It’s not uncommon for people, especially women, to let perfectionism be a driving force in their careers. Women, more often than men, also tend to blame themselves when they fail rather than blaming the environment. “I didn’t get that job because I am not qualified or good enough at what I do,” we might think, rather than “the company is looking for someone with a different skillset.” The cycle of constantly trying to do everything exactly right, and then always blaming yourself when things go wrong is exhausting. It can leave you feeling less confident, afraid of failure, and undeserving of the career success you have earned.
This mess of feelings is called Imposter Syndrome, and you’ve probably heard of it before. It’s something that the majority of successful people experience: feeling like you’re a fraud, being constantly terrified of messing up, and thinking you’re not really as smart or capable as people think you are.

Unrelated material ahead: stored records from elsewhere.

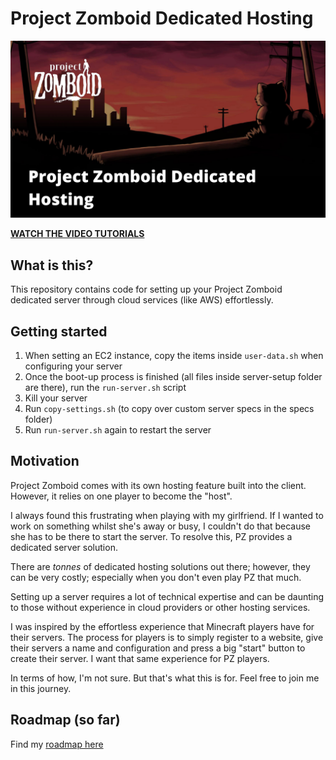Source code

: # Project Zomboid Dedicated Hosting

![cover](doc/cover.png)

**[WATCH THE VIDEO TUTORIALS](https://www.youtube.com/playlist?list=PLaG-iNIh0Iu7CUEo_DGVUOvG0I_OfWO9X)**

## What is this?
This repository contains code for setting up your Project Zomboid dedicated server through cloud services (like AWS) effortlessly. 

## Getting started
1. When setting an EC2 instance, copy the items inside `user-data.sh` when configuring your server
2. Once the boot-up process is finished (all files inside server-setup folder are there), run the `run-server.sh` script
3. Kill your server
4. Run `copy-settings.sh` (to copy over custom server specs in the specs folder)
5. Run `run-server.sh` again to restart the server

## Motivation
Project Zomboid comes with its own hosting feature built into the client. However, it relies on one player to become the "host". 

I always found this frustrating when playing with my girlfriend. If I wanted to work on something whilst she's away or busy, I couldn't do that because she has to be there to start the server. To resolve this, PZ provides a dedicated server solution.

There are *tonnes* of dedicated hosting solutions out there; however, they can be very costly; especially when you don't even play PZ that much.

Setting up a server requires a lot of technical expertise and can be daunting to those without experience in cloud providers or other hosting services.

I was inspired by the effortless experience that Minecraft players have for their servers. The process for players is to simply register to a website, give their servers a name and configuration and press a big "start" button to create their server. I want that same experience for PZ players. 

In terms of how, I'm not sure. But that's what this is for. Feel free to join me in this journey.

## Roadmap (so far)

Find my [roadmap here](https://github.com/users/chrisrabe/projects/2/views/1)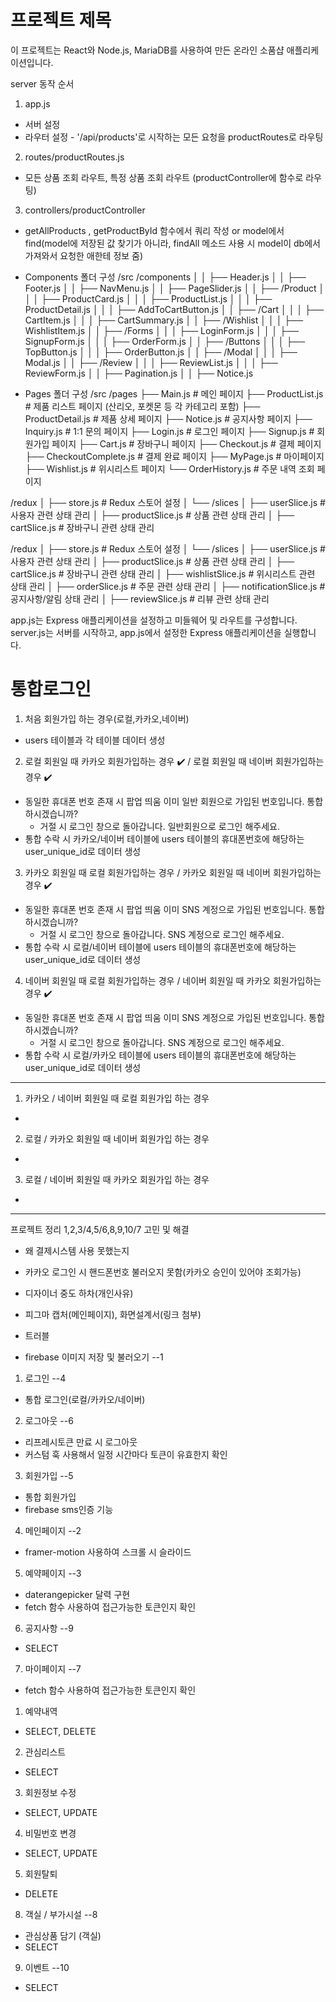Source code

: # 프로젝트 제목
이 프로젝트는 React와 Node.js, MariaDB를 사용하여 만든 온라인 소품샵 애플리케이션입니다.

server 동작 순서
1. app.js
- 서버 설정
- 라우터 설정 - '/api/products'로 시작하는 모든 요청을 productRoutes로 라우팅
2. routes/productRoutes.js
- 모든 상품 조회 라우트, 특정 상품 조회 라우트 (productController에 함수로 라우팅)
3. controllers/productController
- getAllProducts , getProductById  함수에서 쿼리 작성 or model에서 find(model에 저장된 값 찾기가 아니라, findAll 메소드 사용 시 model이 db에서 가져와서 요청한 애한테 정보 줌)

- Components 폴더 구성
/src
    /components
    │   │   ├── Header.js
    │   │   ├── Footer.js
    │   │   ├── NavMenu.js
    │   │   ├── PageSlider.js
    │   │   ├── /Product
    │   │   │   ├── ProductCard.js
    │   │   │   ├── ProductList.js
    │   │   │   ├── ProductDetail.js
    │   │   │   ├── AddToCartButton.js
    │   │   ├── /Cart
    │   │   │   ├── CartItem.js
    │   │   │   ├── CartSummary.js
    │   │   ├── /Wishlist
    │   │   │   ├── WishlistItem.js
    │   │   ├── /Forms
    │   │   │   ├── LoginForm.js
    │   │   │   ├── SignupForm.js
    │   │   │   ├── OrderForm.js
    │   │   ├── /Buttons
    │   │   │   ├── TopButton.js
    │   │   │   ├── OrderButton.js
    │   │   ├── /Modal
    │   │   │   ├── Modal.js
    │   │   ├── /Review
    │   │   │   ├── ReviewList.js
    │   │   │   ├── ReviewForm.js
    │   │   ├── Pagination.js
    │   │   ├── Notice.js

- Pages 폴더 구성
/src
  /pages
    ├── Main.js                 # 메인 페이지
    ├── ProductList.js           # 제품 리스트 페이지 (산리오, 포켓몬 등 각 카테고리 포함)
    ├── ProductDetail.js         # 제품 상세 페이지
    ├── Notice.js                # 공지사항 페이지
    ├── Inquiry.js               # 1:1 문의 페이지
    ├── Login.js                 # 로그인 페이지
    ├── Signup.js                # 회원가입 페이지
    ├── Cart.js                  # 장바구니 페이지
    ├── Checkout.js              # 결제 페이지
    ├── CheckoutComplete.js      # 결제 완료 페이지
    ├── MyPage.js                # 마이페이지
    ├── Wishlist.js              # 위시리스트 페이지
    └── OrderHistory.js          # 주문 내역 조회 페이지


/redux
│   ├── store.js               # Redux 스토어 설정
│   └── /slices
│       ├── userSlice.js       # 사용자 관련 상태 관리
│       ├── productSlice.js    # 상품 관련 상태 관리
│       ├── cartSlice.js       # 장바구니 관련 상태 관리

/redux
│   ├── store.js               # Redux 스토어 설정
│   └── /slices
│       ├── userSlice.js       # 사용자 관련 상태 관리
│       ├── productSlice.js    # 상품 관련 상태 관리
│       ├── cartSlice.js       # 장바구니 관련 상태 관리
│       ├── wishlistSlice.js   # 위시리스트 관련 상태 관리
│       ├── orderSlice.js      # 주문 관련 상태 관리
│       ├── notificationSlice.js # 공지사항/알림 상태 관리
│       ├── reviewSlice.js     # 리뷰 관련 상태 관리


app.js는 Express 애플리케이션을 설정하고 미들웨어 및 라우트를 구성합니다.
server.js는 서버를 시작하고, app.js에서 설정한 Express 애플리케이션을 실행합니다.

# 통합로그인 
1. 처음 회원가입 하는 경우(로컬,카카오,네이버)
- users 테이블과 각 테이블 데이터 생성

2. 로컬 회원일 때 카카오 회원가입하는 경우 ✔️ / 로컬 회원일 때 네이버 회원가입하는 경우 ✔️
- 동일한 휴대폰 번호 존재 시 팝업 띄움
  이미 일반 회원으로 가입된 번호입니다. 통합 하시겠습니까?
  * 거절 시 로그인 창으로 돌아갑니다. 일반회원으로 로그인 해주세요.
- 통합 수락 시 카카오/네이버 테이블에 users 테이블의 휴대폰번호에 해당하는 user_unique_id로 데이터 생성
  
3. 카카오 회원일 때 로컬 회원가입하는 경우 / 카카오 회원일 때 네이버 회원가입하는 경우 ✔️
- 동일한 휴대폰 번호 존재 시 팝업 띄움
  이미 SNS 계정으로 가입된 번호입니다. 통합 하시겠습니까?
  * 거절 시 로그인 창으로 돌아갑니다. SNS 계정으로 로그인 해주세요.
- 통합 수락 시 로컬/네이버 테이블에 users 테이블의 휴대폰번호에 해당하는 user_unique_id로 데이터 생성

4. 네이버 회원일 때 로컬 회원가입하는 경우 / 네이버 회원일 때 카카오 회원가입하는 경우 ✔️
- 동일한 휴대폰 번호 존재 시 팝업 띄움
  이미 SNS 계정으로 가입된 번호입니다. 통합 하시겠습니까?
  * 거절 시 로그인 창으로 돌아갑니다. SNS 계정으로 로그인 해주세요.
- 통합 수락 시 로컬/카카오 테이블에 users 테이블의 휴대폰번호에 해당하는  user_unique_id로 데이터 생성

--------------------------------------------------------------------------------------------

1. 카카오 / 네이버 회원일 때 로컬 회원가입 하는 경우
- 

2. 로컬 / 카카오 회원일 때 네이버 회원가입 하는 경우
- 

3. 로컬 / 네이버 회원일 때 카카오 회원가입 하는 경우
- 


--------------------------------------------------------------------------------------------
프로젝트 정리 1,2,3/4,5/6,8,9,10/7
고민 및 해결
+ 왜 결제시스템 사용 못했는지
+ 카카오 로그인 시 핸드폰번호 불러오지 못함(카카오 승인이 있어야 조회가능)
+ 디자이너 중도 하차(개인사유)

+ 피그마 캡처(메인페이지), 화면설계서(링크 첨부)
+ 트러블

- firebase 이미지 저장 및 불러오기 --1

1. 로그인  --4
- 통합 로그인(로컬/카카오/네이버)
2. 로그아웃 --6
- 리프레시토큰 만료 시 로그아웃
- 커스텀 훅 사용해서 일정 시간마다 토큰이 유효한지 확인
3. 회원가입 --5
- 통합 회원가입
- firebase sms인증 기능

4. 메인페이지 --2
- framer-motion 사용하여 스크롤 시 슬라이드

5. 예약페이지 --3
- daterangepicker 달력 구현
- fetch 함수 사용하여 접근가능한 토큰인지 확인 

6. 공지사항 --9
- SELECT
7. 마이페이지 --7
- fetch 함수 사용하여 접근가능한 토큰인지 확인 
1) 예약내역
- SELECT, DELETE
2) 관심리스트
- SELECT
3) 회원정보 수정
- SELECT, UPDATE
4) 비밀번호 변경
- SELECT, UPDATE
5) 회원탈퇴
- DELETE
8. 객실 / 부가시설 --8
- 관심상품 담기 (객실)
- SELECT
9. 이벤트 --10
- SELECT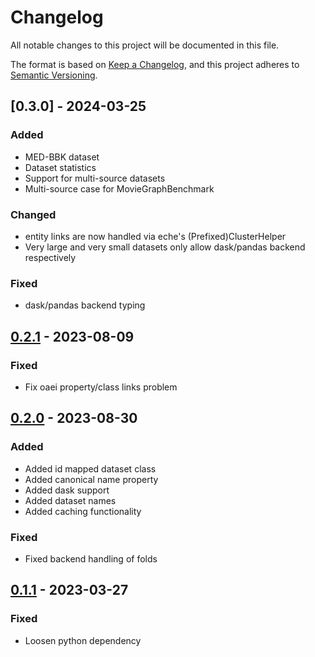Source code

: # Changelog

All notable changes to this project will be documented in this file.

The format is based on [Keep a Changelog](https://keepachangelog.com/en/1.0.0/),
and this project adheres to [Semantic Versioning](https://semver.org/spec/v2.0.0.html).

## [0.3.0] - 2024-03-25

### Added

- MED-BBK dataset
- Dataset statistics
- Support for multi-source datasets
- Multi-source case for MovieGraphBenchmark

### Changed

- entity links are now handled via eche's (Prefixed)ClusterHelper
- Very large and very small datasets only allow dask/pandas backend respectively

### Fixed

- dask/pandas backend typing

## [0.2.1] - 2023-08-09

### Fixed

- Fix oaei property/class links problem

## [0.2.0] - 2023-08-30

### Added

- Added id mapped dataset class
- Added canonical name property
- Added dask support
- Added dataset names
- Added caching functionality

### Fixed

- Fixed backend handling of folds

## [0.1.1] - 2023-03-27

### Fixed

- Loosen python dependency

[0.1.1]: https://github.com/dobraczka/sylloge/releases/tag/v0.1.1
[0.2.0]: https://github.com/dobraczka/sylloge/releases/tag/v0.2.0
[0.2.1]: https://github.com/dobraczka/sylloge/releases/tag/v0.2.1
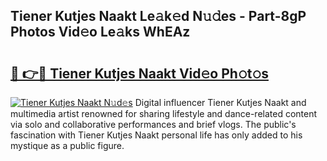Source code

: ## Tiener Kutjes Naakt Le𝚊k𝚎d N𝚞𝚍es - Part-8gP Photos Vid𝚎o Le𝚊ks WhEAz

# <h2><a href="http://fb4xzem.evod.top/?m=Tiener+Kutjes+Naakt">🔗 👉🔴 Tiener Kutjes Naakt Vid𝚎o Ph𝚘t𝚘s</a></h2>

[![Tiener Kutjes Naakt N𝚞d𝚎s](https://i.imgur.com/8V9OHl7.gif)](http://fb4xzem.evod.top/?m=Tiener+Kutjes+Naakt)
Digital influencer Tiener Kutjes Naakt and multimedia artist renowned for sharing lifestyle and dance-related content via solo and collaborative performances and brief vlogs. The public's fascination with Tiener Kutjes Naakt personal life has only added to his mystique as a public figure. 

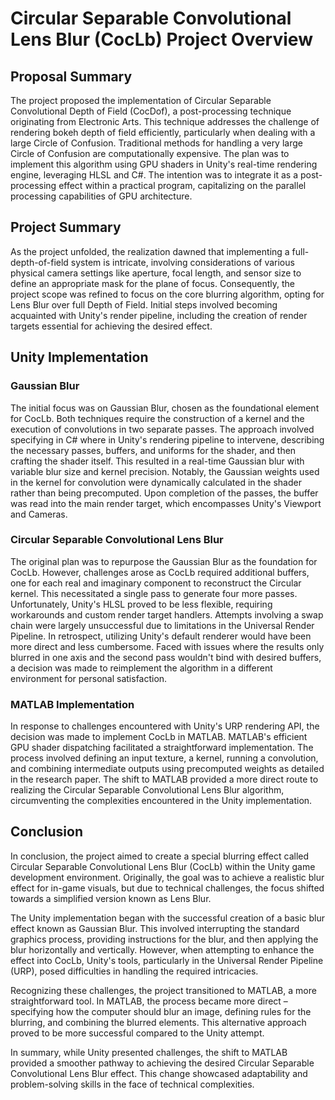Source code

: # Circular Separable Convolutional Lens Blur (CocLb) Project Overview 
## Proposal Summary 
The project proposed the implementation of Circular Separable Convolutional Depth of Field (CocDof), a post-processing technique originating from Electronic Arts. This technique addresses the challenge of rendering bokeh depth of field efficiently, particularly when dealing with a large Circle of Confusion. Traditional methods for handling a very large Circle of Confusion are computationally expensive. The plan was to implement this algorithm using GPU shaders in Unity's real-time rendering engine, leveraging HLSL and C#. The intention was to integrate it as a post-processing effect within a practical program, capitalizing on the parallel processing capabilities of GPU architecture.

## Project Summary 
As the project unfolded, the realization dawned that implementing a full-depth-of-field system is intricate, involving considerations of various physical camera settings like aperture, focal length, and sensor size to define an appropriate mask for the plane of focus. Consequently, the project scope was refined to focus on the core blurring algorithm, opting for Lens Blur over full Depth of Field. Initial steps involved becoming acquainted with Unity's render pipeline, including the creation of render targets essential for achieving the desired effect.

## Unity Implementation  
### Gaussian Blur
The initial focus was on Gaussian Blur, chosen as the foundational element for CocLb. Both techniques require the construction of a kernel and the execution of convolutions in two separate passes. The approach involved specifying in C# where in Unity's rendering pipeline to intervene, describing the necessary passes, buffers, and uniforms for the shader, and then crafting the shader itself. This resulted in a real-time Gaussian blur with variable blur size and kernel precision. Notably, the Gaussian weights used in the kernel for convolution were dynamically calculated in the shader rather than being precomputed. Upon completion of the passes, the buffer was read into the main render target, which encompasses Unity's Viewport and Cameras.

### Circular Separable Convolutional Lens Blur
The original plan was to repurpose the Gaussian Blur as the foundation for CocLb. However, challenges arose as CocLb required additional buffers, one for each real and imaginary component to reconstruct the Circular kernel. This necessitated a single pass to generate four more passes. Unfortunately, Unity's HLSL proved to be less flexible, requiring workarounds and custom render target handlers. Attempts involving a swap chain were largely unsuccessful due to limitations in the Universal Render Pipeline. In retrospect, utilizing Unity's default renderer would have been more direct and less cumbersome. Faced with issues where the results only blurred in one axis and the second pass wouldn't bind with desired buffers, a decision was made to reimplement the algorithm in a different environment for personal satisfaction.

### MATLAB Implementation
In response to challenges encountered with Unity's URP rendering API, the decision was made to implement CocLb in MATLAB. MATLAB's efficient GPU shader dispatching facilitated a straightforward implementation. The process involved defining an input texture, a kernel, running a convolution, and combining intermediate outputs using precomputed weights as detailed in the research paper. The shift to MATLAB provided a more direct route to realizing the Circular Separable Convolutional Lens Blur algorithm, circumventing the complexities encountered in the Unity implementation.

## Conclusion
In conclusion, the project aimed to create a special blurring effect called Circular Separable Convolutional Lens Blur (CocLb) within the Unity game development environment. Originally, the goal was to achieve a realistic blur effect for in-game visuals, but due to technical challenges, the focus shifted towards a simplified version known as Lens Blur.

The Unity implementation began with the successful creation of a basic blur effect known as Gaussian Blur. This involved interrupting the standard graphics process, providing instructions for the blur, and then applying the blur horizontally and vertically. However, when attempting to enhance the effect into CocLb, Unity's tools, particularly in the Universal Render Pipeline (URP), posed difficulties in handling the required intricacies.

Recognizing these challenges, the project transitioned to MATLAB, a more straightforward tool. In MATLAB, the process became more direct – specifying how the computer should blur an image, defining rules for the blurring, and combining the blurred elements. This alternative approach proved to be more successful compared to the Unity attempt.

In summary, while Unity presented challenges, the shift to MATLAB provided a smoother pathway to achieving the desired Circular Separable Convolutional Lens Blur effect. This change showcased adaptability and problem-solving skills in the face of technical complexities.

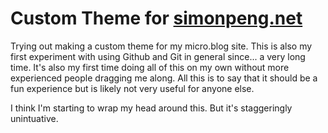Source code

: # Custom Theme for [simonpeng.net](https://simonpeng.net)

Trying out making a custom theme for my micro.blog site. This is also my first experiment with using Github and Git in general since... a very long time. It's also my first time doing all of this on my own without more experienced people dragging me along. All this is to say that it should be a fun experience but is likely not very useful for anyone else.

I think I'm starting to wrap my head around this. But it's staggeringly unintuative.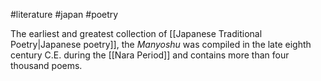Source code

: #literature #japan #poetry

The earliest and greatest collection of [[Japanese Traditional Poetry|Japanese poetry]], the *Manyoshu* was compiled in the late eighth century C.E. during the [[Nara Period]] and contains more than four thousand poems.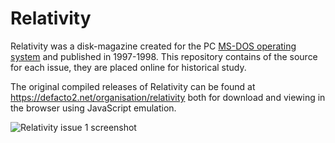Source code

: Relativity
==========

Relativity was a disk-magazine created for the PC [MS-DOS operating system](https://en.wikipedia.org/wiki/MS-DOS) and published in 1997-1998. This repository contains of the source for each issue, they are placed online for historical study.

The original compiled releases of Relativity can be found at https://defacto2.net/organisation/relativity both for download and viewing in the browser using JavaScript emulation.

![Relativity issue 1 screenshot](https://defacto2.net/images/uuid/preview/c8d0cc45-2f54-11e0-8827-cc1607e15609.png)
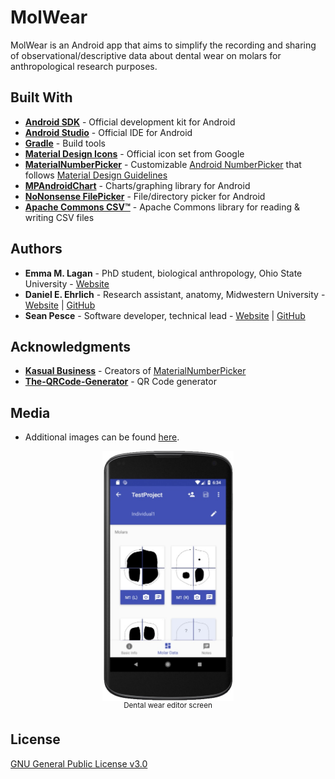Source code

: # MolWear  

MolWear is an Android app that aims to simplify the recording and sharing of observational/descriptive data about dental wear on molars for anthropological research purposes.  


## Built With  

 * **[Android SDK](https://developer.android.com/studio/index.html)** - Official development kit for Android  
 * **[Android Studio](https://developer.android.com/studio/)** - Official IDE for Android  
 * **[Gradle](https://gradle.org/)** - Build tools  
 * **[Material Design Icons](https://material.io/icons)** - Official icon set from Google  
 * **[MaterialNumberPicker](https://github.com/KasualBusiness/MaterialNumberPicker)** - Customizable [Android NumberPicker](https://developer.android.com/reference/android/widget/NumberPicker.html) that follows [Material Design Guidelines](https://developer.android.com/design/index.html)  
 * **[MPAndroidChart](https://github.com/PhilJay/MPAndroidChart/)** - Charts/graphing library for Android  
 * **[NoNonsense FilePicker](https://github.com/spacecowboy/NoNonsense-FilePicker)** - File/directory picker for Android  
 * **[Apache Commons CSV™](https://commons.apache.org/proper/commons-csv)** - Apache Commons library for reading & writing CSV files  

 
## Authors  

 * **Emma M. Lagan** - PhD student, biological anthropology, Ohio State University - [Website](http://as.nyu.edu/anthropology/graduate/alumni/masters-alumni-in-human-skeletal-biology-track/emma-lagan.html)  
 * **Daniel E. Ehrlich** - Research assistant, anatomy, Midwestern University - [Website](https://as.nyu.edu/anthropology/graduate/alumni/masters-alumni-in-human-skeletal-biology-track/daniel-ehrlich.html) | [GitHub](https://github.com/ehrlichd)  
 * **Sean Pesce** - Software developer, technical lead - [Website](https://SeanPesce.github.io) | [GitHub](https://github.com/SeanPesce)  


## Acknowledgments  

 * **[Kasual Business](http://www.kasual.biz/)** - Creators of [MaterialNumberPicker](https://github.com/KasualBusiness/MaterialNumberPicker)  
 * **[The-QRCode-Generator](https://www.the-qrcode-generator.com/)** - QR Code generator


## Media  

 * Additional images can be found [here](docs/images).  

<p align="center">
<img align="center" title="Dental wear editor screen (click to see full size)" src="https://github.com/SeanPesce/Molar-Wear/blob/master/docs/images/04.jpg?raw=true" alt="Screenshot" height="400px">
<br>
<sup>Dental wear editor screen</sup>
</p>  


## License  

[GNU General Public License v3.0](LICENSE)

Imposter Syndrome is important to think about within your own life, because these feelings of inadequacy and fear can trickle into all areas of life. Maybe you don’t share any of your ideas in a meeting because one of your last ideas was unsuccessful. Maybe you don’t ask for help because you don’t want anyone to know that you need it. Maybe you don’t put your name in for a big job opportunity because you aren’t sure you would be able to handle it perfectly.
Now these societally-induced feelings of inadequacy are literally causing you to hold yourself back from growth and possible success. You don’t want to be exposed as not being as good, as experienced, as smart, or as capable as people may have previously thought– so you play it safe.
Here’s the important thing about Imposter Syndrome, though: it’s all in your head. You got the job you have because you earned it, not because you duped everyone in the company into thinking you’re something that you aren’t. That would be an impressive (and impossible) feat.
The only thing about you that needs changing is the incessant voice in your head telling you that you aren’t good enough. And it’s not your fault it’s there– you can blame that on generations of societal expectations telling girls to focus on being proper, nice, quiet, and overachieving.
There’s no easy fix for Imposter Syndrome. You just have to constantly remind yourself that you deserve what you have, you can handle what’s coming, and you are good just as you are.
It won’t change in a day, but as Imposter Syndrome expert Valerie Young says in her books The Secret Thoughts of Successful Women, you “can still have an imposter moment, but not an imposter life.”